**What is being asked**
The answer must consist of every line below that holds the word "Creating".

(Stored entries)
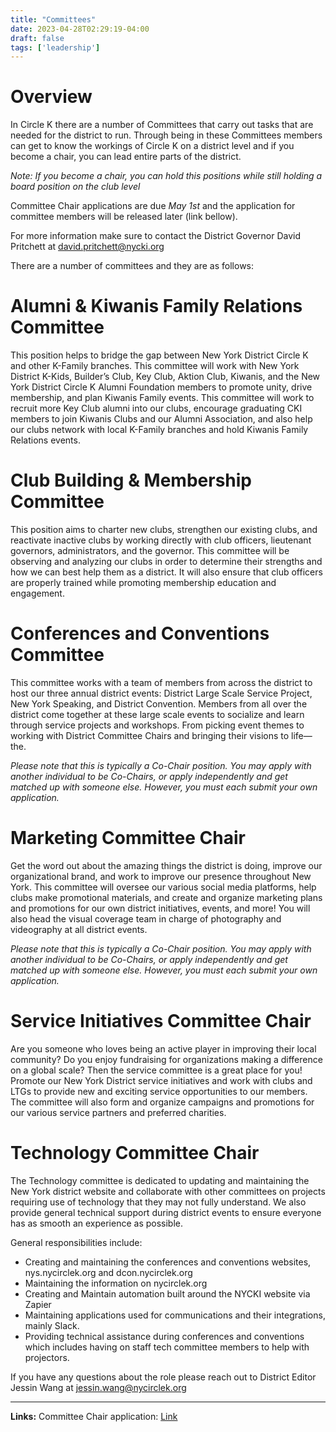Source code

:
 ```yaml
---
title: "Committees"
date: 2023-04-28T02:29:19-04:00
draft: false
tags: ['leadership']
---
```

# Overview

In Circle K there are a number of Committees that carry out tasks that are needed for the district to run. Through being in these Committees members can get to know the workings of Circle K on a district level and if you become a chair, you can lead entire parts of the district. 

*Note: If you become a chair, you can hold this positions while still holding a board position on the club level*

Committee Chair applications are due *May 1st* and the application for committee members will be released later (link bellow).

For more information make sure to contact the District Governor David Pritchett at david.pritchett@nycki.org

There are a number of committees and they are as follows:

# Alumni & Kiwanis Family Relations Committee

This position helps to bridge the gap between New York District Circle K and other K-Family branches. This committee will work with New York District K-Kids, Builder’s Club, Key Club, Aktion Club, Kiwanis, and the New York District Circle K Alumni Foundation members to promote unity, drive membership, and plan Kiwanis Family events. This committee will work to recruit more Key Club alumni into our clubs, encourage graduating CKI members to join Kiwanis Clubs and our Alumni Association, and also help our clubs network with local K-Family branches and hold Kiwanis Family Relations events. 

# Club Building & Membership Committee

This position aims to charter new clubs, strengthen our existing clubs, and reactivate inactive clubs by working directly with club officers, lieutenant governors, administrators, and the governor. This committee will be observing and analyzing our clubs in order to determine their strengths and how we can best help them as a district. It will also ensure that club officers are properly trained while promoting membership education and engagement.

# Conferences and Conventions Committee

This committee works with a team of members from across the district to host our three annual district events: District Large Scale Service Project, New York Speaking, and District Convention. Members from all over the district come together at these large scale events to socialize and learn through service projects and workshops. From picking event themes to working with District Committee Chairs and bringing their visions to life—the.

*Please note that this is typically a Co-Chair position. You may apply with another individual to be Co-Chairs, or apply independently and get matched up with someone else. However, you must each submit your own application.*

# Marketing Committee Chair

Get the word out about the amazing things the district is doing, improve our organizational brand, and work to improve our presence throughout New York. This committee will oversee our various social media platforms, help clubs make promotional materials, and create and organize marketing plans and promotions for our own district initiatives, events, and more! You will also head the visual coverage team in charge of photography and videography at all district events.

*Please note that this is typically a Co-Chair position. You may apply with another individual to be Co-Chairs, or apply independently and get matched up with someone else. However, you must each submit your own application.*

# Service Initiatives Committee Chair

Are you someone who loves being an active player in improving their local community? Do you enjoy fundraising for organizations making a difference on a global scale? Then the service committee is a great place for you! Promote our New York District service initiatives and work with clubs and LTGs to provide new and exciting service opportunities to our members. The committee will also form and organize campaigns and promotions for our various service partners and preferred charities.

# Technology Committee Chair

The Technology committee is dedicated to updating and maintaining the New York district website and collaborate with other committees on projects requiring use of technology that they may not fully understand. We also provide general technical support during district events to ensure everyone has as smooth an experience as possible.

General responsibilities include:
- Creating and maintaining the conferences and conventions websites, nys.nycirclek.org and dcon.nycirclek.org
- Maintaining the information on nycirclek.org
- Creating and Maintain automation built around the NYCKI website via Zapier
- Maintaining applications used for communications and their integrations, mainly Slack.
- Providing technical assistance during conferences and conventions which includes having on staff tech committee members to help with projectors.


If you have any questions about the role please reach out to District Editor Jessin Wang at jessin.wang@nycirclek.org


---
__Links:__
Committee Chair application: [Link](https://docs.google.com/forms/d/e/1FAIpQLSfx1DijiM7tyJUhG3pxmJuQmFJ1GkT2y99zqBSuEJRTLgpL5w/viewform?usp=sf_link)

**Problem solution**
- Creating and maintaining the conferences and conventions websites, nys.nycirclek.org and dcon.nycirclek.org
- Creating and Maintain automation built around the NYCKI website via Zapier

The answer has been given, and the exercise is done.